■ TASK PROMPT ■
Among the entries, which lines carry the string "name"? Copy every one.

■ PROVIDED ENTRIES ■
::::

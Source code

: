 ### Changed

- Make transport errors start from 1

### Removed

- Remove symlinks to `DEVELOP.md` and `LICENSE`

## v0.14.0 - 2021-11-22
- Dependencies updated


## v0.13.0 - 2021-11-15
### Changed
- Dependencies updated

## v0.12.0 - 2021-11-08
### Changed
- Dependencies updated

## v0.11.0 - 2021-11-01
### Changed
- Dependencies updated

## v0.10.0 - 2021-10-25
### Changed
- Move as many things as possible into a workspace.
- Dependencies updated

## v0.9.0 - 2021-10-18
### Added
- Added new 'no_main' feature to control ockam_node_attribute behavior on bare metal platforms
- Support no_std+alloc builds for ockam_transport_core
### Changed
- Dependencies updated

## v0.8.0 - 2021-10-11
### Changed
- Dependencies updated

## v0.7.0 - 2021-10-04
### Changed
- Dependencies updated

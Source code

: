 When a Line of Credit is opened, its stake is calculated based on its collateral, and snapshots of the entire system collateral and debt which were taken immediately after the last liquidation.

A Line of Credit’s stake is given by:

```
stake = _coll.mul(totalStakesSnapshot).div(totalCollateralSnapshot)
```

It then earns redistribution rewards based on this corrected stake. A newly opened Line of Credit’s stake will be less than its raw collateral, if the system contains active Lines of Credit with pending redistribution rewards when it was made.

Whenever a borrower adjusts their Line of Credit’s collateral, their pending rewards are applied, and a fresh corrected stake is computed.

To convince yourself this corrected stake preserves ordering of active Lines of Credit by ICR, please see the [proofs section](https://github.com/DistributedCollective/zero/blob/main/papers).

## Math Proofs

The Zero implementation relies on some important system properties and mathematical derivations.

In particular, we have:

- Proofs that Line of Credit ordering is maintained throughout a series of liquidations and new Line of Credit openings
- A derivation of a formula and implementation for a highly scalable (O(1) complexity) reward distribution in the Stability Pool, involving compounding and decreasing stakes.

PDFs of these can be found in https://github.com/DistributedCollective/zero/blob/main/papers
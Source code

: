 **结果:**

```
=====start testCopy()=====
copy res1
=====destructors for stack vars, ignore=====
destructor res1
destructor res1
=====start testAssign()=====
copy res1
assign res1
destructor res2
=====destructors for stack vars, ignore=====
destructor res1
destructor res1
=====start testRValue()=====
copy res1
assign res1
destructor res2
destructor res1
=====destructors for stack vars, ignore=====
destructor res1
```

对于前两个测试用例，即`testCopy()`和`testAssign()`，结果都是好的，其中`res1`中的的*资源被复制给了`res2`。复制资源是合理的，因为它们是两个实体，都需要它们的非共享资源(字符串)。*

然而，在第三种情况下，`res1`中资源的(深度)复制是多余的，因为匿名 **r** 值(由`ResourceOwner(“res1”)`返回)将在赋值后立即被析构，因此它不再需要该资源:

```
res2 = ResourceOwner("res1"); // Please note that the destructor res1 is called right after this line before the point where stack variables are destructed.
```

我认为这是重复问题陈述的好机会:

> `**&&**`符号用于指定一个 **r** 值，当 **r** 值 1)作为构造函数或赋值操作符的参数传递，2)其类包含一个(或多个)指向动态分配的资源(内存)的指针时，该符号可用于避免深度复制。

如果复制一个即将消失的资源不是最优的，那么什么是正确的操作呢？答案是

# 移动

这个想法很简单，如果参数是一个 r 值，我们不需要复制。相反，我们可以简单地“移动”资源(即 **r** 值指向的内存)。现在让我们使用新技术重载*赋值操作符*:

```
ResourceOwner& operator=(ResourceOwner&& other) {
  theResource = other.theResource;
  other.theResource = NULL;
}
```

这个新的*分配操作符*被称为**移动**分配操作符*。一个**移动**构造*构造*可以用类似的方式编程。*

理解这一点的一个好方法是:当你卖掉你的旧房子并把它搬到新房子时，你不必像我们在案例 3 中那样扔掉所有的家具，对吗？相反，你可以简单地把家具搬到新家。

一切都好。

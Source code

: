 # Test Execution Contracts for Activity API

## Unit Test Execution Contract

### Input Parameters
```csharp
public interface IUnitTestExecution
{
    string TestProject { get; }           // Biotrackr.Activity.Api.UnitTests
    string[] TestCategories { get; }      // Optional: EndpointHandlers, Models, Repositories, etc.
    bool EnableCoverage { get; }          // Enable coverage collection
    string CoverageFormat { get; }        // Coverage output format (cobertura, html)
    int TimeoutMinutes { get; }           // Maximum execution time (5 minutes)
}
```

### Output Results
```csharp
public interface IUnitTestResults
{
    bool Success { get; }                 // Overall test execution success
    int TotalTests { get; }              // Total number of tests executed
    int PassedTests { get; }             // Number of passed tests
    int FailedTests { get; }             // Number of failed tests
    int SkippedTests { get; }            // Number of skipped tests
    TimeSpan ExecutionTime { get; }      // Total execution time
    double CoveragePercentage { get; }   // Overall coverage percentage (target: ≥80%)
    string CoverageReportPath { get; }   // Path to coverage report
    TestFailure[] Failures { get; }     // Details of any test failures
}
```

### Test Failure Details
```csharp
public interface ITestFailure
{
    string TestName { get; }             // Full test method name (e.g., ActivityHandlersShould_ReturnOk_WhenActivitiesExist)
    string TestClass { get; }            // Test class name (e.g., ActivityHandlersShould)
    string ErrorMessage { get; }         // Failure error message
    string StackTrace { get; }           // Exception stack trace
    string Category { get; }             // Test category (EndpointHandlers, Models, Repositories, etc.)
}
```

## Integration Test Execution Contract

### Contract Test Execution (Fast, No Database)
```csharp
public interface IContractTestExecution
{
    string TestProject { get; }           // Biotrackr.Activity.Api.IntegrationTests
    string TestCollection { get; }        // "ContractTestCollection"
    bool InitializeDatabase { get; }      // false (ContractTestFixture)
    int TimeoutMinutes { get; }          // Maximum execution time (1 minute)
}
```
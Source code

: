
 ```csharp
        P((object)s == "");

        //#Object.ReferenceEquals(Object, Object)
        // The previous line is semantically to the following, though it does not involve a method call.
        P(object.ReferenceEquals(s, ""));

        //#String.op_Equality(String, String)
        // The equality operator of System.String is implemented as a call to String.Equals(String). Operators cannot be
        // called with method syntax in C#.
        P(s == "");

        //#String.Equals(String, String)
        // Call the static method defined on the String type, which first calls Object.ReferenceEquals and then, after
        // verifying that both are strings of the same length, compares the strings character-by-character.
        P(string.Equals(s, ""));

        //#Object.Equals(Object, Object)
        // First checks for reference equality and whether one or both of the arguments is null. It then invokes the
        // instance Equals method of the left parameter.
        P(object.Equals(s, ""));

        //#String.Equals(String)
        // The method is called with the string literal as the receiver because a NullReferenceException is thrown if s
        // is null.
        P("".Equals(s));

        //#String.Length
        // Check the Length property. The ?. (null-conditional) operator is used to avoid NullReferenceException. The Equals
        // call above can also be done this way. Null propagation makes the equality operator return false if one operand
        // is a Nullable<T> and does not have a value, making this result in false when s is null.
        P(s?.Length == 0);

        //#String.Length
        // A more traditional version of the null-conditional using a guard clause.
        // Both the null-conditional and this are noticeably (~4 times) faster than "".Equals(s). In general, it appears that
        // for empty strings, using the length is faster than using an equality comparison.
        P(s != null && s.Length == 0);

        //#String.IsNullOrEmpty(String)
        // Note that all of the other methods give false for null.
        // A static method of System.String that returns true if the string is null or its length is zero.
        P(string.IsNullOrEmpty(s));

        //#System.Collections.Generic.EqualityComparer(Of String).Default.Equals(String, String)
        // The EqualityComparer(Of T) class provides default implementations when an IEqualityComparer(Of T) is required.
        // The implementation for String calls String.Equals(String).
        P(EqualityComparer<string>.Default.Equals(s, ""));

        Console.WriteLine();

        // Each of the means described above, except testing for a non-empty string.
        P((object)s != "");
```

::::

■ ANSWER FOR THIS EXERCISE ■
    string TestName { get; }             // Full test method name (e.g., ActivityHandlersShould_ReturnOk_WhenActivitiesExist)
    string TestClass { get; }            // Test class name (e.g., ActivityHandlersShould)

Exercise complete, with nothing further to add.